*TASK STATEMENT*
Reproduce every record below exactly as written, leaving out any pictures.

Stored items
++++
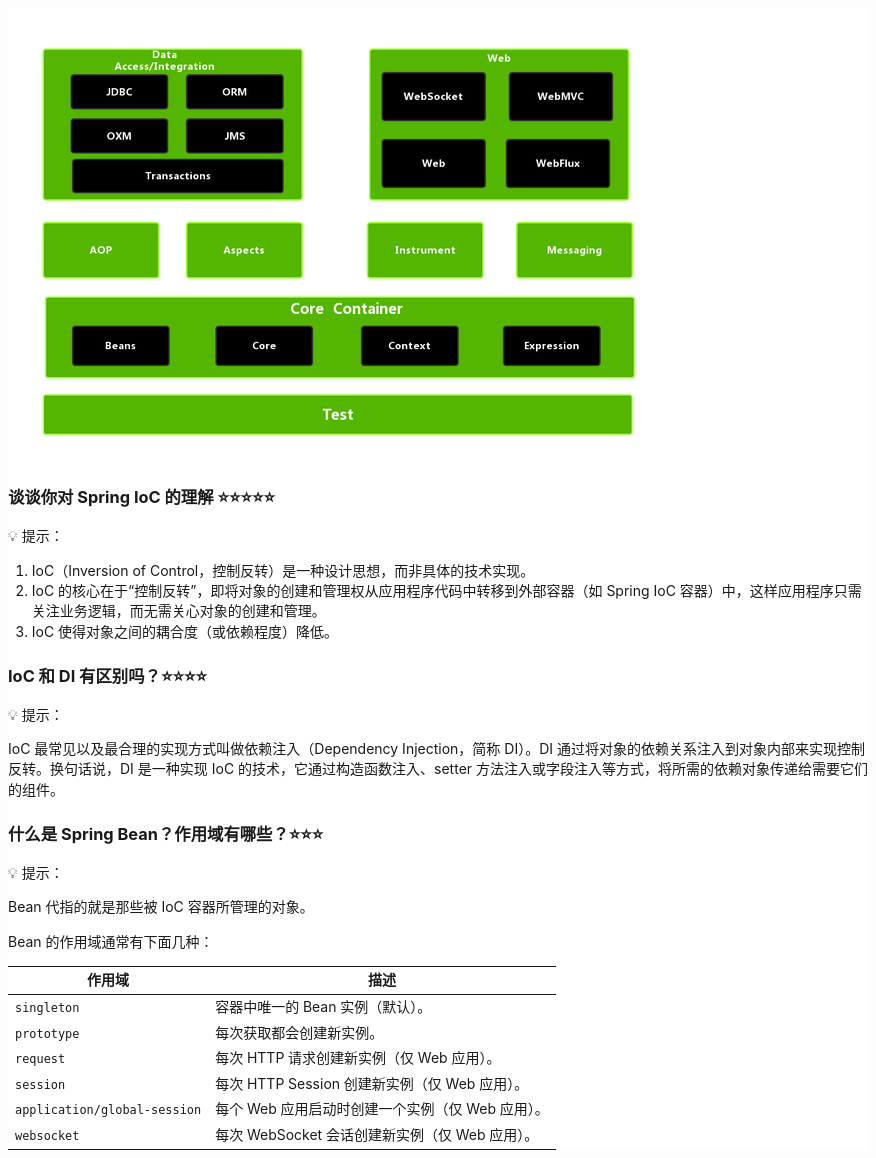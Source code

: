 ![20200831175708.png](./img/GTqKbq4k1U3YSTV2/1681650837795-42d442ec-2991-4545-aa00-7151fb5bcb3c-206395.png)

### 谈谈你对 Spring IoC 的理解 ⭐⭐⭐⭐⭐
💡 提示：

1. IoC（Inversion of Control，控制反转）是一种设计思想，而非具体的技术实现。
2. IoC 的核心在于“控制反转”，即将对象的创建和管理权从应用程序代码中转移到外部容器（如 Spring IoC 容器）中，这样应用程序只需关注业务逻辑，而无需关心对象的创建和管理。
3. IoC 使得对象之间的耦合度（或依赖程度）降低。

### IoC 和 DI 有区别吗？⭐⭐⭐⭐
💡 提示：

IoC 最常见以及最合理的实现方式叫做依赖注入（Dependency Injection，简称 DI）。DI 通过将对象的依赖关系注入到对象内部来实现控制反转。换句话说，DI 是一种实现 IoC 的技术，它通过构造函数注入、setter 方法注入或字段注入等方式，将所需的依赖对象传递给需要它们的组件。

### 什么是 Spring Bean？作用域有哪些？⭐⭐⭐
💡 提示：

Bean 代指的就是那些被 IoC 容器所管理的对象。

Bean 的作用域通常有下面几种：

| 作用域 | 描述 |
| --- | --- |
| `singleton` | 容器中唯一的 Bean 实例（默认）。 |
| `prototype` | 每次获取都会创建新实例。 |
| `request` | 每次 HTTP 请求创建新实例（仅 Web 应用）。 |
| `session` | 每次 HTTP Session 创建新实例（仅 Web 应用）。 |
| `application/global-session` | 每个 Web 应用启动时创建一个实例（仅 Web 应用）。 |
| `websocket` | 每次 WebSocket 会话创建新实例（仅 Web 应用）。 |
++++
*OUTPUT FOR THIS EXERCISE*
Source code

: ![20200831175708.png](./img/GTqKbq4k1U3YSTV2/1681650837795-42d442ec-2991-4545-aa00-7151fb5bcb3c-206395.png)

### 谈谈你对 Spring IoC 的理解 ⭐⭐⭐⭐⭐
💡 提示：

1. IoC（Inversion of Control，控制反转）是一种设计思想，而非具体的技术实现。
2. IoC 的核心在于“控制反转”，即将对象的创建和管理权从应用程序代码中转移到外部容器（如 Spring IoC 容器）中，这样应用程序只需关注业务逻辑，而无需关心对象的创建和管理。
3. IoC 使得对象之间的耦合度（或依赖程度）降低。

### IoC 和 DI 有区别吗？⭐⭐⭐⭐
💡 提示：

IoC 最常见以及最合理的实现方式叫做依赖注入（Dependency Injection，简称 DI）。DI 通过将对象的依赖关系注入到对象内部来实现控制反转。换句话说，DI 是一种实现 IoC 的技术，它通过构造函数注入、setter 方法注入或字段注入等方式，将所需的依赖对象传递给需要它们的组件。

### 什么是 Spring Bean？作用域有哪些？⭐⭐⭐
💡 提示：

Bean 代指的就是那些被 IoC 容器所管理的对象。

Bean 的作用域通常有下面几种：

| 作用域 | 描述 |
| --- | --- |
| `singleton` | 容器中唯一的 Bean 实例（默认）。 |
| `prototype` | 每次获取都会创建新实例。 |
| `request` | 每次 HTTP 请求创建新实例（仅 Web 应用）。 |
| `session` | 每次 HTTP Session 创建新实例（仅 Web 应用）。 |
| `application/global-session` | 每个 Web 应用启动时创建一个实例（仅 Web 应用）。 |
| `websocket` | 每次 WebSocket 会话创建新实例（仅 Web 应用）。 |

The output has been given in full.